HTML5 browsers have become a viable VDI client and exist on a variety of devices. With the addition of a few features, these browsers can be a great client for running a virtual desktop.

Most modern VDI products include the ability to use an HTML5 browser as a client. Any HTML5 browser can act as a thin client using the standard HTML5 features of WebSockets and canvas. A key benefit of using an HTML5 client is that, unlike browser clients in the past, there is no requirement to download extensions or plug-ins to the computer. Everything you require is baked into the browser.

With an HTML5 browser client, virtual desktop deployment is easy because the only configuration requirements are the browser and a URL. All users have to do is open a new tab, go to a logon URL, and in less than 10 seconds they can access their virtual desktop in that tab on their laptop. Obvious use cases include Internet kiosks or employee-owned devices serving as VDI clients.

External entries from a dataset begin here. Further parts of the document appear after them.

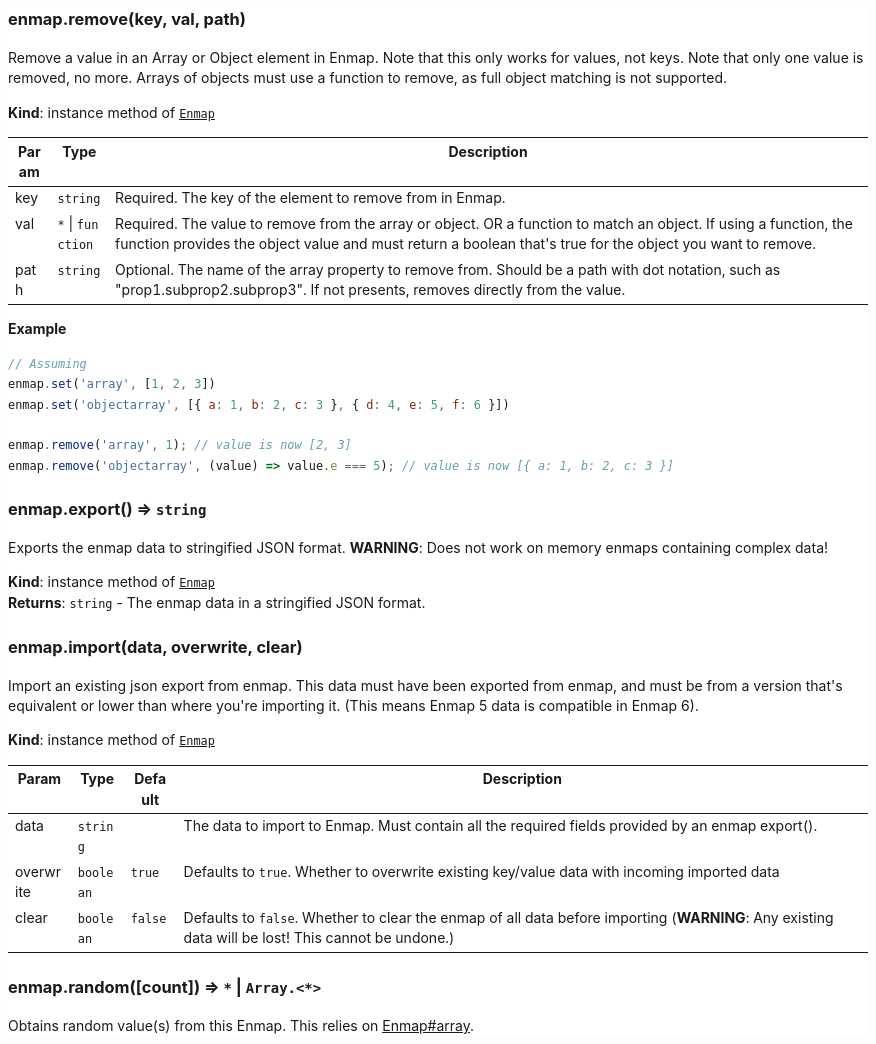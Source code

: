 ### enmap.remove(key, val, path)
Remove a value in an Array or Object element in Enmap. Note that this only works for
values, not keys. Note that only one value is removed, no more. Arrays of objects must use a function to remove,
as full object matching is not supported.

**Kind**: instance method of [<code>Enmap</code>](#enmap-map)  

| Param | Type | Description |
| --- | --- | --- |
| key | <code>string</code> | Required. The key of the element to remove from in Enmap. |
| val | <code>\*</code> \| <code>function</code> | Required. The value to remove from the array or object. OR a function to match an object. If using a function, the function provides the object value and must return a boolean that's true for the object you want to remove. |
| path | <code>string</code> | Optional. The name of the array property to remove from. Should be a path with dot notation, such as "prop1.subprop2.subprop3". If not presents, removes directly from the value. |

**Example**  
```js
// Assuming
enmap.set('array', [1, 2, 3])
enmap.set('objectarray', [{ a: 1, b: 2, c: 3 }, { d: 4, e: 5, f: 6 }])

enmap.remove('array', 1); // value is now [2, 3]
enmap.remove('objectarray', (value) => value.e === 5); // value is now [{ a: 1, b: 2, c: 3 }]
```
<a name="Enmap+export"></a>

### enmap.export() ⇒ <code>string</code>
Exports the enmap data to stringified JSON format.
**__WARNING__**: Does not work on memory enmaps containing complex data!

**Kind**: instance method of [<code>Enmap</code>](#enmap-map)  
**Returns**: <code>string</code> - The enmap data in a stringified JSON format.  
<a name="Enmap+import"></a>

### enmap.import(data, overwrite, clear)
Import an existing json export from enmap. This data must have been exported from enmap,
and must be from a version that's equivalent or lower than where you're importing it.
(This means Enmap 5 data is compatible in Enmap 6).

**Kind**: instance method of [<code>Enmap</code>](#enmap-map)  

| Param | Type | Default | Description |
| --- | --- | --- | --- |
| data | <code>string</code> |  | The data to import to Enmap. Must contain all the required fields provided by an enmap export(). |
| overwrite | <code>boolean</code> | <code>true</code> | Defaults to `true`. Whether to overwrite existing key/value data with incoming imported data |
| clear | <code>boolean</code> | <code>false</code> | Defaults to `false`. Whether to clear the enmap of all data before importing (**__WARNING__**: Any existing data will be lost! This cannot be undone.) |

<a name="Enmap+random"></a>

### enmap.random([count]) ⇒ <code>\*</code> \| <code>Array.&lt;\*&gt;</code>
Obtains random value(s) from this Enmap. This relies on [Enmap#array](Enmap#array).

HTML5 browsers are everywhere

A Chromebox that runs an HTML5 browser might make a great replacement for cheap thin clients.

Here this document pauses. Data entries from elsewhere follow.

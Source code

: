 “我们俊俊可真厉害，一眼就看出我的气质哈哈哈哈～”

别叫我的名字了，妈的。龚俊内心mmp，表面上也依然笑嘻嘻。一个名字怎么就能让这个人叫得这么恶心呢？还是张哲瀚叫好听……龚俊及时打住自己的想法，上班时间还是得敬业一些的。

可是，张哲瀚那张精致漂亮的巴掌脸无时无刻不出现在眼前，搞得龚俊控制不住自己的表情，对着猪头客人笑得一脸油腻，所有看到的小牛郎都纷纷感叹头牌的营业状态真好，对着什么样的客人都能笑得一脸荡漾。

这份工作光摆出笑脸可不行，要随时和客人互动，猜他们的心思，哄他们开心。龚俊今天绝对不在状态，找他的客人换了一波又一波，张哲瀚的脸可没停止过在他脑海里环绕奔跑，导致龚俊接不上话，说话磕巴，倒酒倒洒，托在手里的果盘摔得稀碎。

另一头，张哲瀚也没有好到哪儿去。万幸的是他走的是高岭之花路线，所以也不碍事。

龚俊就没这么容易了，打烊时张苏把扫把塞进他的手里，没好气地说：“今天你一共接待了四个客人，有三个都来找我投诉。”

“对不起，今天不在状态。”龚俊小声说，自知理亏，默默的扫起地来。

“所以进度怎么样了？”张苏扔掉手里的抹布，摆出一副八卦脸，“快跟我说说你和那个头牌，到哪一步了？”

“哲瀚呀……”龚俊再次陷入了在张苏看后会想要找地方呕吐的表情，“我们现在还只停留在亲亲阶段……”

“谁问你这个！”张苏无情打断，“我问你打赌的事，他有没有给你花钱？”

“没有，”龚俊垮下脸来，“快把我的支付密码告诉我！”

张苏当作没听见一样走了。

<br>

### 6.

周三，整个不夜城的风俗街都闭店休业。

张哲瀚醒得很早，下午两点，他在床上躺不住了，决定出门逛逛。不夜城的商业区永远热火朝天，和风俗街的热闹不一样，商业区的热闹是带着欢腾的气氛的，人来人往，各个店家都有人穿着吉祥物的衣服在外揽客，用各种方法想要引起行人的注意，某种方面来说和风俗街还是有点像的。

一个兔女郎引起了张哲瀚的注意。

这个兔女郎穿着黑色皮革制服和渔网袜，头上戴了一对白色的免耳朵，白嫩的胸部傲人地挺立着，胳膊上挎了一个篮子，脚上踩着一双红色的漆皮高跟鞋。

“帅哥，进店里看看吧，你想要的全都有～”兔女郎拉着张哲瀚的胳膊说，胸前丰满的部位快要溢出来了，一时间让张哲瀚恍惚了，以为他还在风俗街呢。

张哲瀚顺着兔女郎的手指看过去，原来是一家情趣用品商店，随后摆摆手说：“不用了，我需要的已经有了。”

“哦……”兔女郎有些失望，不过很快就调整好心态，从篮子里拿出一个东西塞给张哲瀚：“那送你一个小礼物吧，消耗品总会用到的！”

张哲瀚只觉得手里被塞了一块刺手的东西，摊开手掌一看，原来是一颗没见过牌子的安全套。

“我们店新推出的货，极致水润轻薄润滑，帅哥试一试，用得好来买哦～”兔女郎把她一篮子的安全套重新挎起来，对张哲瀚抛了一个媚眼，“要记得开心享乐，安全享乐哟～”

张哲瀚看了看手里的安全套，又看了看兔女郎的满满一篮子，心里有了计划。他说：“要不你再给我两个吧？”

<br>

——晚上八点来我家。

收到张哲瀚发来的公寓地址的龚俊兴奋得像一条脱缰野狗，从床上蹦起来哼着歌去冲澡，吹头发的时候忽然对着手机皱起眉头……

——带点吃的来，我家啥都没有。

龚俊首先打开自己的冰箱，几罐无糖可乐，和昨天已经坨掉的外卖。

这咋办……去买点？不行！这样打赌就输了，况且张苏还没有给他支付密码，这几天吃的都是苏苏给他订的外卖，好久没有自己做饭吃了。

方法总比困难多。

So, what kinds of devices have HTML5 browsers? First off, every desktop or laptop operating system has multiple choices -- Google Chrome, Internet Explorer, Safari and Firefox all support HTML5 browsers. Most mobile OSes, including Chrome on Android devices and Safari on Apple iOS have HTML5 browsers, and you can even use more limited devices, such as a Chromebook or Chromebox. If Apple adds support for a Bluetooth mouse, then even the Apple TV box could serve as an HTML5 client.

Devices with an HTML5 browser can be quite cheap, comparable to a low-cost thin client. Plus, cheap thin clients are often only cheap to purchase, because some of them have very poor management tools that end up leaving IT admins with plenty of bugs and frequent updates to handle. I recently dealt with an update to a thin client feature set that caused the client to crash randomly while the user was trying to work.

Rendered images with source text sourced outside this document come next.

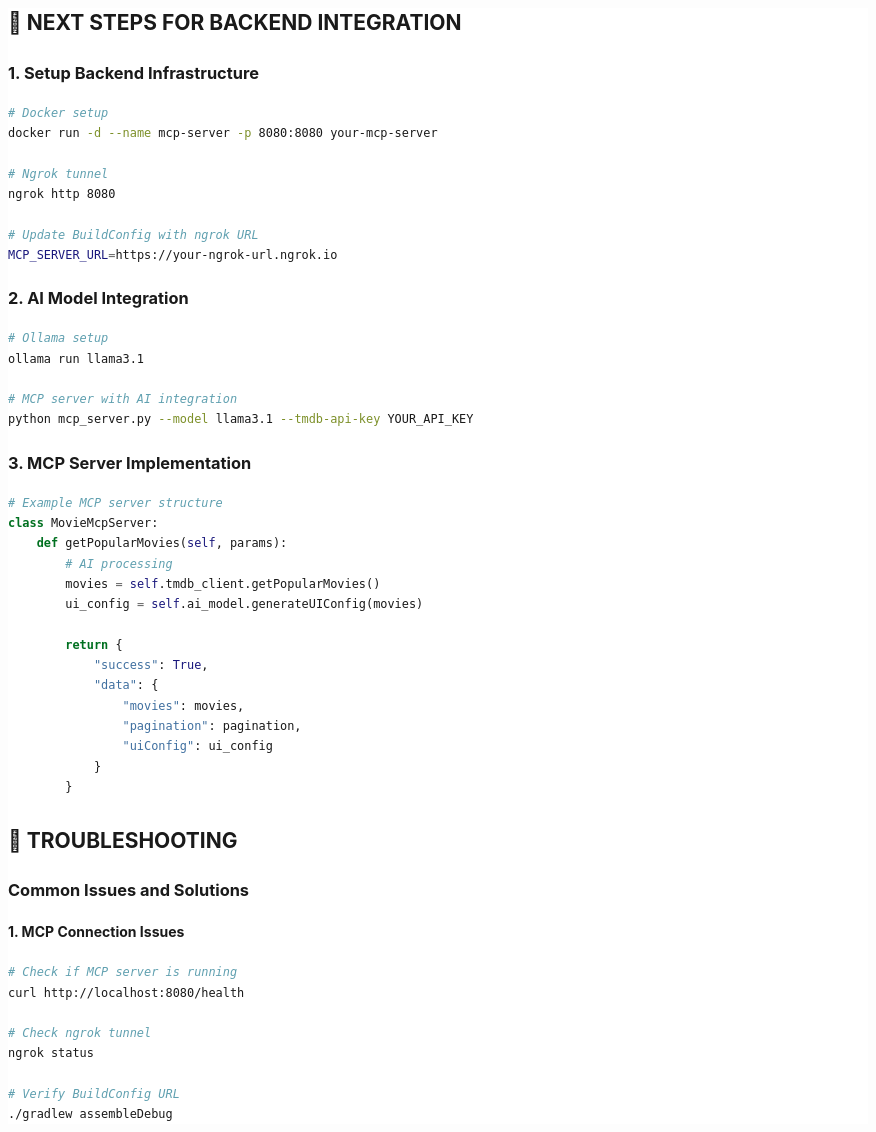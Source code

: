 ## 🚀 **NEXT STEPS FOR BACKEND INTEGRATION**

### 1. **Setup Backend Infrastructure**

```bash
# Docker setup
docker run -d --name mcp-server -p 8080:8080 your-mcp-server

# Ngrok tunnel
ngrok http 8080

# Update BuildConfig with ngrok URL
MCP_SERVER_URL=https://your-ngrok-url.ngrok.io
```

### 2. **AI Model Integration**

```bash
# Ollama setup
ollama run llama3.1

# MCP server with AI integration
python mcp_server.py --model llama3.1 --tmdb-api-key YOUR_API_KEY
```

### 3. **MCP Server Implementation**

```python
# Example MCP server structure
class MovieMcpServer:
    def getPopularMovies(self, params):
        # AI processing
        movies = self.tmdb_client.getPopularMovies()
        ui_config = self.ai_model.generateUIConfig(movies)
        
        return {
            "success": True,
            "data": {
                "movies": movies,
                "pagination": pagination,
                "uiConfig": ui_config
            }
        }
```

## 🔧 **TROUBLESHOOTING**

### **Common Issues and Solutions**

#### **1. MCP Connection Issues**
```bash
# Check if MCP server is running
curl http://localhost:8080/health

# Check ngrok tunnel
ngrok status

# Verify BuildConfig URL
./gradlew assembleDebug
```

These kinds of issues can increase the long-term cost of thin clients as a result. A simple device like a Chromebox that runs an HTML5 browser might make a great replacement for cheap thin clients.

Drawbacks of HTML5 clients

A Web browser is not a perfect VDI client. It doesn't use your VDI vendor's display protocol, with all its enhancements, and you also won't get the highest possible graphical performance. Without the optimized display protocol, users need more bandwidth for HTML5 access than specialized clients would need. Of course, the increase in available wide area network and mobile bandwidth helps out. In the distant past, I used a GSM phone to connect to a Citrix server desktop at 9,600 bps. Nowadays, I can reliably provide my phone with multiple Mbps of throughput in almost any city in the world. Bandwidth is plentiful and cheap for mobile and work-from-home users.

HTML5 clients also won't provide all the device redirection that is included in other modern VDI clients. Currently HTML5 doesn't have a framework to redirect USB devices, because who -- apart from VDI shops -- wants a website to directly access your USB devices? On the other hand, if all you need is file transfer, most HTML5 browsers can already handle this with support from your VDI product. A Web browser is not the ideal client for every VDI deployment, particularly for environments with a heavy focus on security and compliance. However, with recent improvements in browser technology and the availability of bandwidth, there are a lot of scenarios where using an HTML5 browser for desktop virtualization is a great choice. Even if it's not the only client type you use, a browser-based option is great for bring your own device or corporate-owned, personally enabled mobile devices.

Next Steps

The case in favor of an HTML5 client

Pitfalls of using HTML5 clients

What to look for in an HTML5 client

This was last published in October 2015

Dig Deeper on Virtual desktop infrastructure and architecture

PRO+

Content

Find more PRO+ content and other member only offers, here.

Join the conversation

3 comments

Send me notifications when other members comment.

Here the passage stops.